## PROBLEM
From the line with "Hey Coder's" through the final line below, restate each line word for word and return nothing else.

:: RECORDS FOR THIS EXERCISE ::

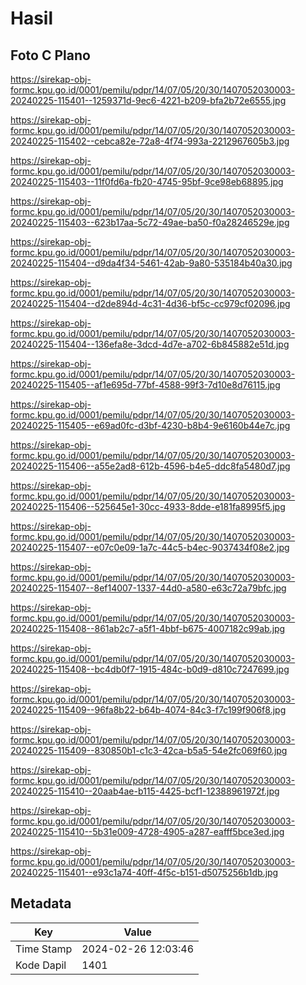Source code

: # Hasil

## Foto C Plano

https://sirekap-obj-formc.kpu.go.id/0001/pemilu/pdpr/14/07/05/20/30/1407052030003-20240225-115401--1259371d-9ec6-4221-b209-bfa2b72e6555.jpg

https://sirekap-obj-formc.kpu.go.id/0001/pemilu/pdpr/14/07/05/20/30/1407052030003-20240225-115402--cebca82e-72a8-4f74-993a-2212967605b3.jpg

https://sirekap-obj-formc.kpu.go.id/0001/pemilu/pdpr/14/07/05/20/30/1407052030003-20240225-115403--11f0fd6a-fb20-4745-95bf-9ce98eb68895.jpg

https://sirekap-obj-formc.kpu.go.id/0001/pemilu/pdpr/14/07/05/20/30/1407052030003-20240225-115403--623b17aa-5c72-49ae-ba50-f0a28246529e.jpg

https://sirekap-obj-formc.kpu.go.id/0001/pemilu/pdpr/14/07/05/20/30/1407052030003-20240225-115404--d9da4f34-5461-42ab-9a80-535184b40a30.jpg

https://sirekap-obj-formc.kpu.go.id/0001/pemilu/pdpr/14/07/05/20/30/1407052030003-20240225-115404--d2de894d-4c31-4d36-bf5c-cc979cf02096.jpg

https://sirekap-obj-formc.kpu.go.id/0001/pemilu/pdpr/14/07/05/20/30/1407052030003-20240225-115404--136efa8e-3dcd-4d7e-a702-6b845882e51d.jpg

https://sirekap-obj-formc.kpu.go.id/0001/pemilu/pdpr/14/07/05/20/30/1407052030003-20240225-115405--af1e695d-77bf-4588-99f3-7d10e8d76115.jpg

https://sirekap-obj-formc.kpu.go.id/0001/pemilu/pdpr/14/07/05/20/30/1407052030003-20240225-115405--e69ad0fc-d3bf-4230-b8b4-9e6160b44e7c.jpg

https://sirekap-obj-formc.kpu.go.id/0001/pemilu/pdpr/14/07/05/20/30/1407052030003-20240225-115406--a55e2ad8-612b-4596-b4e5-ddc8fa5480d7.jpg

https://sirekap-obj-formc.kpu.go.id/0001/pemilu/pdpr/14/07/05/20/30/1407052030003-20240225-115406--525645e1-30cc-4933-8dde-e181fa8995f5.jpg

https://sirekap-obj-formc.kpu.go.id/0001/pemilu/pdpr/14/07/05/20/30/1407052030003-20240225-115407--e07c0e09-1a7c-44c5-b4ec-9037434f08e2.jpg

https://sirekap-obj-formc.kpu.go.id/0001/pemilu/pdpr/14/07/05/20/30/1407052030003-20240225-115407--8ef14007-1337-44d0-a580-e63c72a79bfc.jpg

https://sirekap-obj-formc.kpu.go.id/0001/pemilu/pdpr/14/07/05/20/30/1407052030003-20240225-115408--861ab2c7-a5f1-4bbf-b675-4007182c99ab.jpg

https://sirekap-obj-formc.kpu.go.id/0001/pemilu/pdpr/14/07/05/20/30/1407052030003-20240225-115408--bc4db0f7-1915-484c-b0d9-d810c7247699.jpg

https://sirekap-obj-formc.kpu.go.id/0001/pemilu/pdpr/14/07/05/20/30/1407052030003-20240225-115409--96fa8b22-b64b-4074-84c3-f7c199f906f8.jpg

https://sirekap-obj-formc.kpu.go.id/0001/pemilu/pdpr/14/07/05/20/30/1407052030003-20240225-115409--830850b1-c1c3-42ca-b5a5-54e2fc069f60.jpg

https://sirekap-obj-formc.kpu.go.id/0001/pemilu/pdpr/14/07/05/20/30/1407052030003-20240225-115410--20aab4ae-b115-4425-bcf1-12388961972f.jpg

https://sirekap-obj-formc.kpu.go.id/0001/pemilu/pdpr/14/07/05/20/30/1407052030003-20240225-115410--5b31e009-4728-4905-a287-eafff5bce3ed.jpg

https://sirekap-obj-formc.kpu.go.id/0001/pemilu/pdpr/14/07/05/20/30/1407052030003-20240225-115401--e93c1a74-40ff-4f5c-b151-d5075256b1db.jpg


## Metadata

| Key        | Value               |
| ---------- | ------------------- |
| Time Stamp | 2024-02-26 12:03:46 |
| Kode Dapil | 1401                |



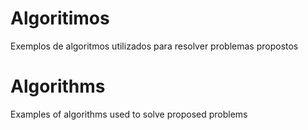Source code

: # Algoritimos
Exemplos de algoritmos utilizados para resolver problemas propostos

# Algorithms
Examples of algorithms used to solve proposed problems
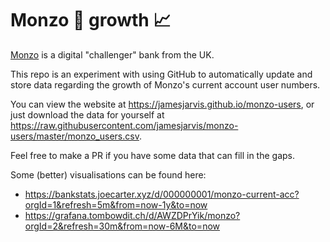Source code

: # Monzo 🏦 growth 📈

[Monzo](monzo.com) is a digital "challenger" bank from the UK.

This repo is an experiment with using GitHub to automatically update and store data regarding the growth of Monzo's current account user numbers.

You can view the website at https://jamesjarvis.github.io/monzo-users, or just download the data for yourself at https://raw.githubusercontent.com/jamesjarvis/monzo-users/master/monzo_users.csv.

Feel free to make a PR if you have some data that can fill in the gaps.

Some (better) visualisations can be found here:

- https://bankstats.joecarter.xyz/d/000000001/monzo-current-acc?orgId=1&refresh=5m&from=now-1y&to=now
- https://grafana.tombowdit.ch/d/AWZDPrYik/monzo?orgId=2&refresh=30m&from=now-6M&to=now
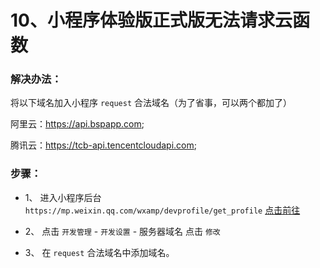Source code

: # 10、小程序体验版正式版无法请求云函数

### 解决办法：

将以下域名加入小程序 `request` 合法域名（为了省事，可以两个都加了）

阿里云：https://api.bspapp.com;

腾讯云：https://tcb-api.tencentcloudapi.com;


### 步骤：

- 1、 进入小程序后台 `https://mp.weixin.qq.com/wxamp/devprofile/get_profile` [点击前往](https://mp.weixin.qq.com/wxamp/devprofile/get_profile)

- 2、 点击 `开发管理` - `开发设置` - 服务器域名 点击 `修改`

- 3、 在 `request` 合法域名中添加域名。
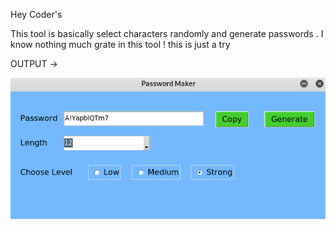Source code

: 

Hey Coder's

This tool is basically select characters randomly and generate passwords . I know nothing much grate in this tool !
this is just a try

OUTPUT ->


![](https://github.com/RahulNoulia/Password-Creator/blob/master/Output.png)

:::

## YOUR SOLUTION
Hey Coder's

This tool is basically select characters randomly and generate passwords . I know nothing much grate in this tool !
this is just a try

OUTPUT ->


![](https://github.com/RahulNoulia/Password-Creator/blob/master/Output.png)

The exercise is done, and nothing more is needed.